Artwork Information

  • Title:

    Hastings Beach

  • Artist:

    Mole, John Henry

  • Artist Bio:

    British, 1814–1886

  • Date:


  • Medium:

    Watercolor and graphite on paper

  • Dimensions:

    13 7/8 x 21 5/8 inches

  • Credit Line:

    Wichita Art Museum, Museum purchase, Director's Discretionary Fund

  • Object Number:


  • Display:

    Not Currently on Display

About the Artwork

In 1859, the noted British watercolorist John Henry Mole executed this work depicting a scene on the beach at Hastings in Sussex, England. Here the treatment is quite literal with a massive rock, known as East Cliff, shown on the left overlooking a flat sandy beach that stretches into the distance toward the sea. In the foreground a fisherman is seen walking at a slight diagonal toward the viewer and carrying fishing nets over his shoulders and a boat hook pole in his right hand. At the extreme right, a second fisherman rests by the capstan. Particularly pleasing to the eye are the sub­dued but sensitively harmonized colors, the successfully rendered outdoor light and the convincing textural qualities of such forms as the wooden capstan, the mar­shy inlet at low tide, the scattered rocks along the beach and the soft golden brown sand.

Midway between the walking fisherman and the craggy cliff on the left, two barely visible figures are seated, and the contrasting scale here clearly discloses the vast spatial distance encompassed within this com­position.
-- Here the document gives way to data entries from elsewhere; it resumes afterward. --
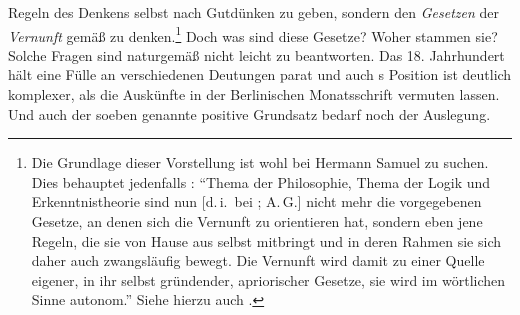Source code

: Regeln des Denkens selbst nach Gutdünken zu geben, sondern den \emph{Gesetzen}
der \emph{Vernunft} gemäß zu denken.\footnote{Die Grundlage dieser Vorstellung
ist wohl bei Hermann Samuel
zu suchen. Dies behauptet jedenfalls
\textcite[][25]{Hinske:ReimaruszwischenWolffundKant1980}:
\enquote{Thema der Philosophie, Thema der Logik und Erkenntnistheorie sind nun
[d.\,i.\ bei
;
A.\,G.] nicht mehr die vorgegebenen Gesetze, an denen sich die Vernunft zu
orientieren hat, sondern eben jene Regeln, die sie von Hause aus selbst
mitbringt und in deren Rahmen sie sich daher auch zwangsläufig bewegt. Die
Vernunft wird damit zu einer Quelle eigener, in ihr selbst gründender,
apriorischer Gesetze, sie wird im wörtlichen Sinne autonom.} Siehe hierzu auch
\cite{Arndt:DieLogikvonReimarusimVerhaeltniszumRationalismusderAufklaerungsphilosophie1980}.}
Doch was sind diese Gesetze? Woher stammen sie? Solche Fragen sind naturgemäß
nicht leicht zu beantworten. Das 18.
Jahrhundert hält eine Fülle an verschiedenen Deutungen parat und auch
s Position ist deutlich komplexer, als die Auskünfte in der
Berlinischen Monatsschrift vermuten lassen. Und auch der soeben genannte
positive Grundsatz bedarf noch der Auslegung.

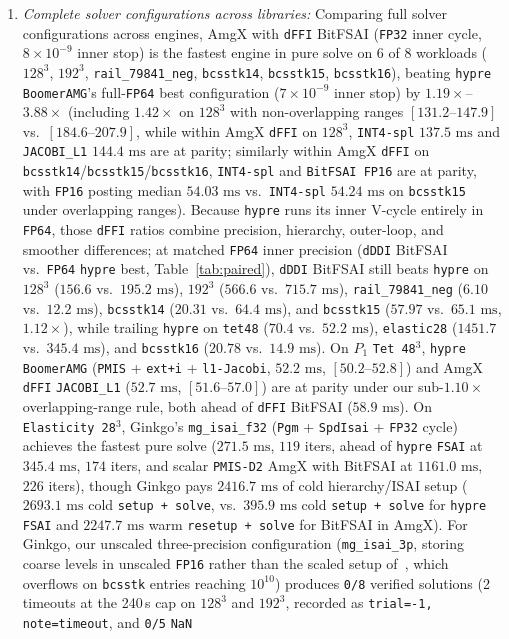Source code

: \documentclass[10pt]{article}
\begin{document}
\begin{enumerate}
  \item \emph{Complete solver configurations across libraries:} Comparing full solver configurations across engines, AmgX with \texttt{dFFI} BitFSAI (\texttt{FP32} inner cycle, $8\times 10^{-9}$ inner stop) is the fastest engine in pure solve on 6 of 8 workloads ($128^3$, $192^3$, \texttt{rail\_79841\_neg}, \texttt{bcsstk14}, \texttt{bcsstk15}, \texttt{bcsstk16}), beating \texttt{hypre} \texttt{BoomerAMG}'s full-\texttt{FP64} best configuration ($7\times 10^{-9}$ inner stop) by $1.19\times$--$3.88\times$ (including $1.42\times$ on $128^3$ with non-overlapping ranges $[131.2\text{--}147.9]$ vs.\ $[184.6\text{--}207.9]$, while within AmgX \texttt{dFFI} on $128^3$, \texttt{INT4-spl} $137.5\text{ ms}$ and \texttt{JACOBI\_L1} $144.4\text{ ms}$ are at parity; similarly within AmgX \texttt{dFFI} on \texttt{bcsstk14}/\texttt{bcsstk15}/\texttt{bcsstk16}, \texttt{INT4-spl} and \texttt{BitFSAI FP16} are at parity, with \texttt{FP16} posting median $54.03\text{ ms}$ vs.\ \texttt{INT4-spl} $54.24\text{ ms}$ on \texttt{bcsstk15} under overlapping ranges). Because \texttt{hypre} runs its inner V-cycle entirely in \texttt{FP64}, those \texttt{dFFI} ratios combine precision, hierarchy, outer-loop, and smoother differences; at matched \texttt{FP64} inner precision (\texttt{dDDI} BitFSAI vs.\ \texttt{FP64} \texttt{hypre} best, Table~\ref{tab:paired}), \texttt{dDDI} BitFSAI still beats \texttt{hypre} on $128^3$ ($156.6$ vs.\ $195.2\text{ ms}$), $192^3$ ($566.6$ vs.\ $715.7\text{ ms}$), \texttt{rail\_79841\_neg} ($6.10$ vs.\ $12.2\text{ ms}$), \texttt{bcsstk14} ($20.31$ vs.\ $64.4\text{ ms}$), and \texttt{bcsstk15} ($57.97$ vs.\ $65.1\text{ ms}$, $1.12\times$), while trailing \texttt{hypre} on \texttt{tet48} ($70.4$ vs.\ $52.2\text{ ms}$), \texttt{elastic28} ($1451.7$ vs.\ $345.4\text{ ms}$), and \texttt{bcsstk16} ($20.78$ vs.\ $14.9\text{ ms}$). On $P_1$ \texttt{Tet 48$^3$}, \texttt{hypre} \texttt{BoomerAMG} (\texttt{PMIS} + \texttt{ext+i} + \texttt{l1-Jacobi}, $52.2\text{ ms}$, $[50.2\text{--}52.8]$) and AmgX \texttt{dFFI} \texttt{JACOBI\_L1} ($52.7\text{ ms}$, $[51.6\text{--}57.0]$) are at parity under our sub-$1.10\times$ overlapping-range rule, both ahead of \texttt{dFFI} BitFSAI ($58.9\text{ ms}$). On \texttt{Elasticity 28$^3$}, Ginkgo's \texttt{mg\_isai\_f32} (\texttt{Pgm} + \texttt{SpdIsai} + \texttt{FP32} cycle) achieves the fastest pure solve ($271.5\text{ ms}$, $119$ iters, ahead of \texttt{hypre} \texttt{FSAI} at $345.4\text{ ms}$, $174$ iters, and scalar \texttt{PMIS-D2} AmgX with BitFSAI at $1161.0\text{ ms}$, $226$ iters), though Ginkgo pays $2416.7\text{ ms}$ of cold hierarchy/ISAI setup ($2693.1\text{ ms}$ cold \texttt{setup + solve}, vs.\ $395.9\text{ ms}$ cold \texttt{setup + solve} for \texttt{hypre} \texttt{FSAI} and $2247.7\text{ ms}$ warm \texttt{resetup + solve} for BitFSAI in AmgX). For Ginkgo, our unscaled three-precision configuration (\texttt{mg\_isai\_3p}, storing coarse levels in unscaled \texttt{FP16} rather than the scaled setup of~\cite{tsai2023three}, which overflows on \texttt{bcsstk} entries reaching $10^{10}$) produces \texttt{0/8} verified solutions (2 timeouts at the 240\,s cap on $128^3$ and $192^3$, recorded as \texttt{trial=-1, note=timeout}, and \texttt{0/5} \texttt{NaN} 
\end{enumerate}
\end{document}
Indeed, contrast is a key characteristic of this work — contrast between the gigantic and the tiny, be­tween the eternal and the transient, between the brutal and the gentle. But certainly, the most significant feature is the powerful opposition between the treacherously steep but awe-inspiring cliff on the one hand and the ter­rifying expanse of open space, which stretches infinitely toward and beyond the horizon on the other. Yet, at the same time, these two opposing entities appear to unify the composition by virtue of their common characteristics of immensity and grandiosity. To the mid-Victorian mind these qualities stimulated an emo­tional state akin to the sublime and one, which seemingly, was regarded as more powerful than the beautiful itself. While this notion as employed here had considerable appeal during much of the nineteenth century, it was ac­tually inherited from the philosophic outlook of nearly a century earlier as found in the theoretical teachings of such writers as Edmund Burke, William Gilpin and Uvedale Price.

John Henry Mole was born in Northumberland in 1814 and died in London in 1886. In 1848, he was elected to full membership in the New Watercolor Socie­ty, where he exhibited regularly. In 1884 he became vice president of the New Watercolor Society, by then known officially as the Royal Institute. His watercolors are in major museum collections throughout Britain, Europe, and the United States.